Students must earn at least a B on a paper of at least 5 pages in length written for a 300-level philosophy course. Students should familiarize themselves with the departmental requirement at the time of declaring the major.  Typically, students will submit a qualifying, graded paper to the chair by May of their junior year.

Comprehensive Requirement

Graduating seniors in philosophy enroll in Philosophy 490, the Senior Seminar, in the fall semester. The work of the seminar will include writing a research paper in philosophy and giving a public presentation of one’s research. The comprehensive requirement is met by achieving a grade of C or better in the seminar. Work judged as exceptional will result in the designation “Pass with Distinction.”

College Honors

There is no special class associated with honors. Honors in philosophy is awarded in recognition of excellence in work done for the senior essay and seminar, and will be determined by the philosophy faculty as a whole once final versions of the senior essays have been submitted.
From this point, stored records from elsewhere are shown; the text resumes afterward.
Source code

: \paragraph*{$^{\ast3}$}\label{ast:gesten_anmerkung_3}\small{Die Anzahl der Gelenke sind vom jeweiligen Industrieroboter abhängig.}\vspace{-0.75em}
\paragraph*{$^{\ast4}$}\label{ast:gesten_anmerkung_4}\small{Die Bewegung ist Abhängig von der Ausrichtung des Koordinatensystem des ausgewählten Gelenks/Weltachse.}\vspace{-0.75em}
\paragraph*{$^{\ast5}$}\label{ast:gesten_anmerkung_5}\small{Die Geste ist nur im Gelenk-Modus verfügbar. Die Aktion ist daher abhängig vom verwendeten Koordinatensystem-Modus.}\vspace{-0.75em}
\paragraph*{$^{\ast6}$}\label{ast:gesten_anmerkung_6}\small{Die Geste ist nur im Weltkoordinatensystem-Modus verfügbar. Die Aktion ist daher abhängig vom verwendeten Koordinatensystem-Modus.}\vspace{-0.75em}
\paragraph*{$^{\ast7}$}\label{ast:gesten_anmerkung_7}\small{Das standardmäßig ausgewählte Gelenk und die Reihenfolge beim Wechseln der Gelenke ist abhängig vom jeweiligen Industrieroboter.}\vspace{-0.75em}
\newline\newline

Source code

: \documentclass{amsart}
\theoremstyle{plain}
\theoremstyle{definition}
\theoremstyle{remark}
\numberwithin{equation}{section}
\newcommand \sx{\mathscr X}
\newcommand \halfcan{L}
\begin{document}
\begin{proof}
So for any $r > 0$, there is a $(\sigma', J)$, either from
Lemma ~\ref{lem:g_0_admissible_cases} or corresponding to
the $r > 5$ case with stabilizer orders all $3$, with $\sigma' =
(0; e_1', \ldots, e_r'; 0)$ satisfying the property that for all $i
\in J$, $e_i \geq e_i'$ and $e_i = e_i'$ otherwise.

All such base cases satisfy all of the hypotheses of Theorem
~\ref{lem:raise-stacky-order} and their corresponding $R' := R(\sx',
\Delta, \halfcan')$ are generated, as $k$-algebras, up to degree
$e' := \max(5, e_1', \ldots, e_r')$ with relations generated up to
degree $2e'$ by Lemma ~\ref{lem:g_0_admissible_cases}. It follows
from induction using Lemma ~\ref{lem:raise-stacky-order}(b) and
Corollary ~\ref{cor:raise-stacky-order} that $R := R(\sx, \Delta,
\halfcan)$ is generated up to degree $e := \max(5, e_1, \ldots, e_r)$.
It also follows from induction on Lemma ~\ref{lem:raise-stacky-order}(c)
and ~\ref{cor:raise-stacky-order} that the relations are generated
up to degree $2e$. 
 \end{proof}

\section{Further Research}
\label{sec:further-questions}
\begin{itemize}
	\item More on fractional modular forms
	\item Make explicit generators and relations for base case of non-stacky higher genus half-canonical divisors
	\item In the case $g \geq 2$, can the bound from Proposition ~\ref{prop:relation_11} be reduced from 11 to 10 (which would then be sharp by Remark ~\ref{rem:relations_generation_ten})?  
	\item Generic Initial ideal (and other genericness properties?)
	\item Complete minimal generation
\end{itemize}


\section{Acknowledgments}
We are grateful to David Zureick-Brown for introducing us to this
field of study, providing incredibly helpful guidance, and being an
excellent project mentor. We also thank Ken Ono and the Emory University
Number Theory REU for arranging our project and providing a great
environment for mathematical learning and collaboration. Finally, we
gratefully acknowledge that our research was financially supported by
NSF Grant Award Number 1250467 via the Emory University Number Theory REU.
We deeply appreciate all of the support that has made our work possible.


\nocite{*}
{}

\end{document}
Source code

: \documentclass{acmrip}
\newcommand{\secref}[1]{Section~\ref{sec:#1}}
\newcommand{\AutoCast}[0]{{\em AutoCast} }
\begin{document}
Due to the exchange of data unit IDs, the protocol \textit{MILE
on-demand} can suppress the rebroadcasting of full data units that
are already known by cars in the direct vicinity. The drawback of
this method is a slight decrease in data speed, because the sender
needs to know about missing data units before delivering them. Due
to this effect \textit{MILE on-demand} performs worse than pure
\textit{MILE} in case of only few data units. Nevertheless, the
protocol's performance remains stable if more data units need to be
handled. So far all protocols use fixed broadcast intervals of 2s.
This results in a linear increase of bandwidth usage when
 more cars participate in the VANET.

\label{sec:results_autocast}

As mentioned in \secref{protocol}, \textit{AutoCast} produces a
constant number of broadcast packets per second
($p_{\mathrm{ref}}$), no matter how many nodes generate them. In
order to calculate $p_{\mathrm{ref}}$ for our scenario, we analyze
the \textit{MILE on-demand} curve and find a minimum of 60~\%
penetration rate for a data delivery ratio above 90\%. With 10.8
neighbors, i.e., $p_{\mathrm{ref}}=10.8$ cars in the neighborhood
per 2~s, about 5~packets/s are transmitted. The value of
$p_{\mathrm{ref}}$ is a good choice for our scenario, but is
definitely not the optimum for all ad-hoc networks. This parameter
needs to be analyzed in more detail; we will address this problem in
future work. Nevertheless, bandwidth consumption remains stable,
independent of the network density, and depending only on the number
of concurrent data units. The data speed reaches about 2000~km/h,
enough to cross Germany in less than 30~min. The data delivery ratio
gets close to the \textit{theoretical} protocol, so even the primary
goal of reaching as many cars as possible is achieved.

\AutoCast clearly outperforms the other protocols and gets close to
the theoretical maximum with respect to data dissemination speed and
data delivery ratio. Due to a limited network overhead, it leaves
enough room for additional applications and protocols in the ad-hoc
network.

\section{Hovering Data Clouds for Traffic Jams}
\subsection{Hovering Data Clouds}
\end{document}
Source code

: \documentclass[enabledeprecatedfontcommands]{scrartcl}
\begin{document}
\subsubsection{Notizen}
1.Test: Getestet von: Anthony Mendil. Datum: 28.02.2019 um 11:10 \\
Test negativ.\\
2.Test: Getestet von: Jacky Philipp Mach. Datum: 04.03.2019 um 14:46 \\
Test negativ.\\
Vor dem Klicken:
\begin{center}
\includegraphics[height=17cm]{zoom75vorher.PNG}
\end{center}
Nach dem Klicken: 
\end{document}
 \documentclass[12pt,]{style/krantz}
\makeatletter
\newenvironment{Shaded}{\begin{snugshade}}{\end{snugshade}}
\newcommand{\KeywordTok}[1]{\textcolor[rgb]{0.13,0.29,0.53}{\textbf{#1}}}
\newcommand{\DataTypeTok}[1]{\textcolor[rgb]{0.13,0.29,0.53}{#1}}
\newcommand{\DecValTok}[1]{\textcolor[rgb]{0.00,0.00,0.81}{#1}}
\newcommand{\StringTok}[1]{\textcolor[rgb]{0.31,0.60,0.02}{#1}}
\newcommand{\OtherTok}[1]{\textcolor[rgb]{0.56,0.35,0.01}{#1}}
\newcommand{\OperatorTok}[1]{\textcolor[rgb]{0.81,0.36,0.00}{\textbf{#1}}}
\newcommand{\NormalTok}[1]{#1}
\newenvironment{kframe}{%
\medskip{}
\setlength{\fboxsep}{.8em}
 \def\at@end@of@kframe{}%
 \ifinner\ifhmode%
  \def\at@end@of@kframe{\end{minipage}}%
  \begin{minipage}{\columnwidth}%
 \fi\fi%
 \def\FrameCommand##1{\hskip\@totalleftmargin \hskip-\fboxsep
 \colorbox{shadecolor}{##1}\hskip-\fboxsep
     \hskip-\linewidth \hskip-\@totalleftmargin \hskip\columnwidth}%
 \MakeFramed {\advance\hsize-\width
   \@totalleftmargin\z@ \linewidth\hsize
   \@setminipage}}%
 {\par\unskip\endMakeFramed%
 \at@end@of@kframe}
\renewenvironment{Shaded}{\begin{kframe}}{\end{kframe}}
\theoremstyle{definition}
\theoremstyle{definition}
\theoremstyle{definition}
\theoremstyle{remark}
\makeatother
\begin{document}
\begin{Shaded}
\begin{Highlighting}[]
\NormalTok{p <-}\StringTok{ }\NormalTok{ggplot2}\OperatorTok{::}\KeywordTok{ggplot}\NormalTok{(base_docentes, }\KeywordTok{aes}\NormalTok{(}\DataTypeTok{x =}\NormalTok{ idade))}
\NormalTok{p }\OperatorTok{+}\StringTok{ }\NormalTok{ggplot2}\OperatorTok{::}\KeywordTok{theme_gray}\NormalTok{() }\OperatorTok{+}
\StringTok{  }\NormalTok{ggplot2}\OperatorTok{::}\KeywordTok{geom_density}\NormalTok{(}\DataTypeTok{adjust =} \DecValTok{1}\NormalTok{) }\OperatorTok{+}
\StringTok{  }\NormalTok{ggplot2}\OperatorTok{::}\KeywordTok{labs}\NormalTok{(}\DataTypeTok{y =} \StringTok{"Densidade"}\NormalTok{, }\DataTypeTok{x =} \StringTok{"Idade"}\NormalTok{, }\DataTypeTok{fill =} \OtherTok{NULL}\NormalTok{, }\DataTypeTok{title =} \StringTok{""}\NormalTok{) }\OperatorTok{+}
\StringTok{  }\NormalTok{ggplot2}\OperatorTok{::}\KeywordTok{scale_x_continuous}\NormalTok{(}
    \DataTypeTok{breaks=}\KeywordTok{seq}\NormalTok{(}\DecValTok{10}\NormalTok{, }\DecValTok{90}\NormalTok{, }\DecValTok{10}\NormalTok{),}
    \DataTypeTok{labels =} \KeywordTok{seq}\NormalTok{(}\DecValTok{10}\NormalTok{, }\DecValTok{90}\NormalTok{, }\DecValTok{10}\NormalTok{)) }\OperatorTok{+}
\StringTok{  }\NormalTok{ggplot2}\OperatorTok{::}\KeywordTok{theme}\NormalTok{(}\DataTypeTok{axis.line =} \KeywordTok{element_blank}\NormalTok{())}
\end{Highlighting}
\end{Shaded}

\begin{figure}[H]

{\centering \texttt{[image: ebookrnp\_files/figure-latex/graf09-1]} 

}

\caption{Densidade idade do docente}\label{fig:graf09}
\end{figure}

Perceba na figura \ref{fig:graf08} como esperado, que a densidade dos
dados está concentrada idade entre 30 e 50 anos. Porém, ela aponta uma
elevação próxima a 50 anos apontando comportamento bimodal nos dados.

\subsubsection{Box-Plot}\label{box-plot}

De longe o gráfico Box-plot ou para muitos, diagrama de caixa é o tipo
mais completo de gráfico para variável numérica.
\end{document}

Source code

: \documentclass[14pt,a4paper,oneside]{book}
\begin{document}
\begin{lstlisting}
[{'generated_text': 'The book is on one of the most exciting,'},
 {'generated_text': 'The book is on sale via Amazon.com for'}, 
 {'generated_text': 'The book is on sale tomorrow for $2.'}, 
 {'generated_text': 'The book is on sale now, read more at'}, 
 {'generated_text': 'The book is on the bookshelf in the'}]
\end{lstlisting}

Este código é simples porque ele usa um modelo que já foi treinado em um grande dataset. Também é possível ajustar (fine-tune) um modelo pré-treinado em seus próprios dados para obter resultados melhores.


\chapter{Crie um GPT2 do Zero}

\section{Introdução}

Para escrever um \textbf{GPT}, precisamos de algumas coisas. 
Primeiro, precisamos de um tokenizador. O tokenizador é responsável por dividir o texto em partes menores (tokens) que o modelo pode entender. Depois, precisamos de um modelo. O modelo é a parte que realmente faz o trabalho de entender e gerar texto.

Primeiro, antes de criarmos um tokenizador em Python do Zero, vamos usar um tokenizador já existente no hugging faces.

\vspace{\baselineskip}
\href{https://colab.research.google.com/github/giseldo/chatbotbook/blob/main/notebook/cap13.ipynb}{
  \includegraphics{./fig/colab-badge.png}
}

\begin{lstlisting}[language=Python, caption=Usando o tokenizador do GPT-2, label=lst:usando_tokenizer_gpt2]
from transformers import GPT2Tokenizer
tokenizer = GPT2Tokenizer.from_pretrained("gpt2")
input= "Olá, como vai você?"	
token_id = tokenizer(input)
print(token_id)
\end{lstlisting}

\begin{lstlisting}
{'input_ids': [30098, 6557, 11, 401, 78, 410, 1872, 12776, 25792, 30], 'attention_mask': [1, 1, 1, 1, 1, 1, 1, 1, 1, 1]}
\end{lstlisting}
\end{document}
To be eligible for honors, a student must have at least a 3.25 GPA overall and a 3.5 GPA in the major. Additionally, the student will be required to enroll in the senior seminar in their senior year and complete a comprehensives paper. The paper must earn Distinction, which is to be determined by the instructor of the senior seminar in consultation with members of the philosophy department. See the Honors Program and consult the department chair for further details.

Minor Requirements

Five courses (20 units) in Philosophy, including PHIL 101 and PHIL 150. At least one course must be an upper division course (in the 300 series).

Transfer Credit Policies

The Philosophy Department may accept online courses in transfer, both as general elective credit and as credit toward the major or minor. There are no Philosophy-related AP, IB, or A-level examinations which earn transfer credit. Students should reference the Transfer Credit section for more details.